:: Work instructions ::
Tally the lines of the listing that contain the word "builds", then give the total and nothing else.

═══

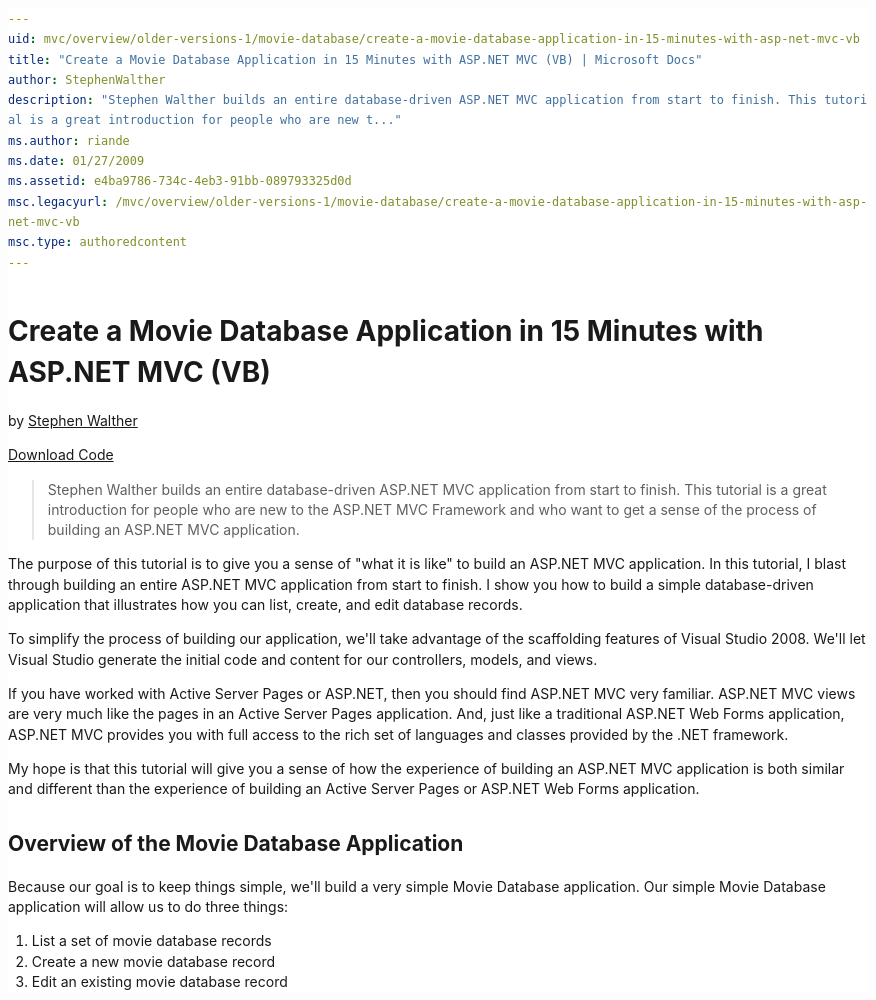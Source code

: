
 ```yaml
---
uid: mvc/overview/older-versions-1/movie-database/create-a-movie-database-application-in-15-minutes-with-asp-net-mvc-vb
title: "Create a Movie Database Application in 15 Minutes with ASP.NET MVC (VB) | Microsoft Docs"
author: StephenWalther
description: "Stephen Walther builds an entire database-driven ASP.NET MVC application from start to finish. This tutorial is a great introduction for people who are new t..."
ms.author: riande
ms.date: 01/27/2009
ms.assetid: e4ba9786-734c-4eb3-91bb-089793325d0d
msc.legacyurl: /mvc/overview/older-versions-1/movie-database/create-a-movie-database-application-in-15-minutes-with-asp-net-mvc-vb
msc.type: authoredcontent
---
```

# Create a Movie Database Application in 15 Minutes with ASP.NET MVC (VB)

by [Stephen Walther](https://github.com/StephenWalther)

[Download Code](https://download.microsoft.com/download/7/2/8/728F8794-E59A-4D18-9A56-7AD2DB05BD9D/MovieApp_VB.zip)

> Stephen Walther builds an entire database-driven ASP.NET MVC application from start to finish. This tutorial is a great introduction for people who are new to the ASP.NET MVC Framework and who want to get a sense of the process of building an ASP.NET MVC application.

The purpose of this tutorial is to give you a sense of "what it is like" to build an ASP.NET MVC application. In this tutorial, I blast through building an entire ASP.NET MVC application from start to finish. I show you how to build a simple database-driven application that illustrates how you can list, create, and edit database records.

To simplify the process of building our application, we'll take advantage of the scaffolding features of Visual Studio 2008. We'll let Visual Studio generate the initial code and content for our controllers, models, and views.

If you have worked with Active Server Pages or ASP.NET, then you should find ASP.NET MVC very familiar. ASP.NET MVC views are very much like the pages in an Active Server Pages application. And, just like a traditional ASP.NET Web Forms application, ASP.NET MVC provides you with full access to the rich set of languages and classes provided by the .NET framework.

My hope is that this tutorial will give you a sense of how the experience of building an ASP.NET MVC application is both similar and different than the experience of building an Active Server Pages or ASP.NET Web Forms application.

## Overview of the Movie Database Application

Because our goal is to keep things simple, we'll build a very simple Movie Database application. Our simple Movie Database application will allow us to do three things:

1. List a set of movie database records
2. Create a new movie database record
3. Edit an existing movie database record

═══

:: Answer box ::
2